WORK INSTRUCTION :: The entries are to be reproduced verbatim, with all pictures omitted.

*****

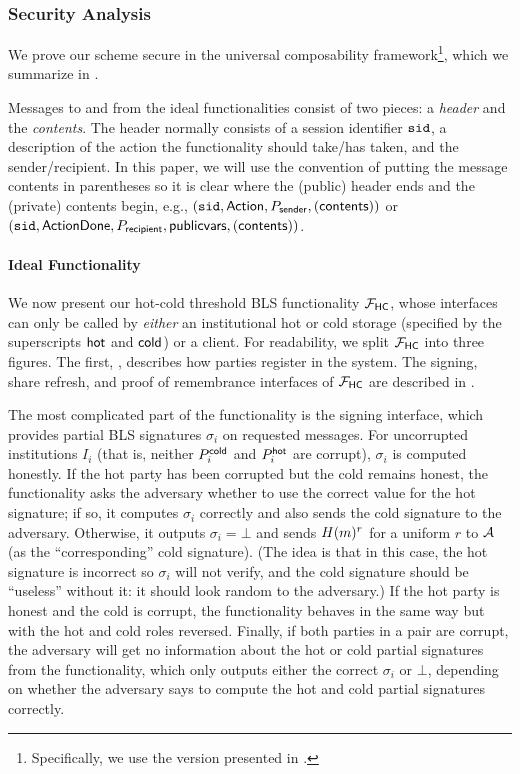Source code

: \subsubsection{Security Analysis}\label{sec:security}

We prove our scheme secure in the universal composability framework\footnote{Specifically, we use the version presented in \cite{EPRINT:CLOS02}.}, which we summarize in .

Messages to and from the ideal functionalities consist of two pieces: a \emph{header} and the \emph{contents}. The header normally consists of a session identifier $\texttt{sid}$, a description of the action the functionality should take/has taken, and the sender/recipient. In this paper, we will use the convention of putting the message contents in parentheses so it is clear where the (public) header ends and the (private) contents begin, e.g., $(\texttt{sid}, \mathsf{Action}, P_{\sf sender}, (\mathsf{contents}))$ or $(\texttt{sid}, \mathsf{ActionDone}, P_{\sf recipient}, \mathsf{publicvars}, (\mathsf{contents}))$.

\paragraph{Ideal Functionality}




We now present our hot-cold threshold BLS functionality $\mathcal{F}_\mathsf{HC}$, whose interfaces can only be called by \emph{either} an institutional hot or cold storage (specified by the superscripts $\mathsf{hot}$ and $\mathsf{cold}$) or a client. For readability, we split $\mathcal{F}_\mathsf{HC}$ into three figures. The first, , describes how parties register in the system.
The signing, share refresh, and proof of remembrance interfaces of $\mathcal{F}_\mathsf{HC}$ are described in .

The most complicated part of the functionality is the signing interface, which provides partial BLS signatures $\sigma_i$ on requested messages. For uncorrupted institutions $I_i$ (that is, neither $P_i^{\mathsf{cold}}$ and $P_i^{\mathsf{hot}}$ are corrupt), $\sigma_i$ is computed honestly.
If the hot party has been corrupted but the cold remains honest, the functionality asks the adversary whether to use the correct value for the hot signature; if so, it computes $\sigma_i$ correctly and also sends the cold signature to the adversary. Otherwise, it outputs $\sigma_i = \bot$ and sends $H(m)^r$ for a uniform $r$ to $\mathcal{A}$ (as the ``corresponding'' cold signature). (The idea is that in this case, the hot signature is incorrect so $\sigma_i$ will not verify, and the cold signature should be ``useless'' without it: it should look random to the adversary.) 
If the hot party is honest and the cold is corrupt, the functionality behaves in the same way but with the hot and cold roles reversed. 
Finally, if both parties in a pair are corrupt, the adversary will get no information about the hot or cold partial signatures from the functionality, which only outputs either the correct $\sigma_i$ or $\bot$, depending on whether the adversary says to compute the hot and cold partial signatures correctly.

*****

REPLY TO THE TASK ::
Source code

: \subsubsection{Security Analysis}\label{sec:security}

We prove our scheme secure in the universal composability framework\footnote{Specifically, we use the version presented in \cite{EPRINT:CLOS02}.}, which we summarize in .

Messages to and from the ideal functionalities consist of two pieces: a \emph{header} and the \emph{contents}. The header normally consists of a session identifier $\texttt{sid}$, a description of the action the functionality should take/has taken, and the sender/recipient. In this paper, we will use the convention of putting the message contents in parentheses so it is clear where the (public) header ends and the (private) contents begin, e.g., $(\texttt{sid}, \mathsf{Action}, P_{\sf sender}, (\mathsf{contents}))$ or $(\texttt{sid}, \mathsf{ActionDone}, P_{\sf recipient}, \mathsf{publicvars}, (\mathsf{contents}))$.

\paragraph{Ideal Functionality}




We now present our hot-cold threshold BLS functionality $\mathcal{F}_\mathsf{HC}$, whose interfaces can only be called by \emph{either} an institutional hot or cold storage (specified by the superscripts $\mathsf{hot}$ and $\mathsf{cold}$) or a client. For readability, we split $\mathcal{F}_\mathsf{HC}$ into three figures. The first, , describes how parties register in the system.
The signing, share refresh, and proof of remembrance interfaces of $\mathcal{F}_\mathsf{HC}$ are described in .

The most complicated part of the functionality is the signing interface, which provides partial BLS signatures $\sigma_i$ on requested messages. For uncorrupted institutions $I_i$ (that is, neither $P_i^{\mathsf{cold}}$ and $P_i^{\mathsf{hot}}$ are corrupt), $\sigma_i$ is computed honestly.
If the hot party has been corrupted but the cold remains honest, the functionality asks the adversary whether to use the correct value for the hot signature; if so, it computes $\sigma_i$ correctly and also sends the cold signature to the adversary. Otherwise, it outputs $\sigma_i = \bot$ and sends $H(m)^r$ for a uniform $r$ to $\mathcal{A}$ (as the ``corresponding'' cold signature). (The idea is that in this case, the hot signature is incorrect so $\sigma_i$ will not verify, and the cold signature should be ``useless'' without it: it should look random to the adversary.) 
If the hot party is honest and the cold is corrupt, the functionality behaves in the same way but with the hot and cold roles reversed. 
Finally, if both parties in a pair are corrupt, the adversary will get no information about the hot or cold partial signatures from the functionality, which only outputs either the correct $\sigma_i$ or $\bot$, depending on whether the adversary says to compute the hot and cold partial signatures correctly.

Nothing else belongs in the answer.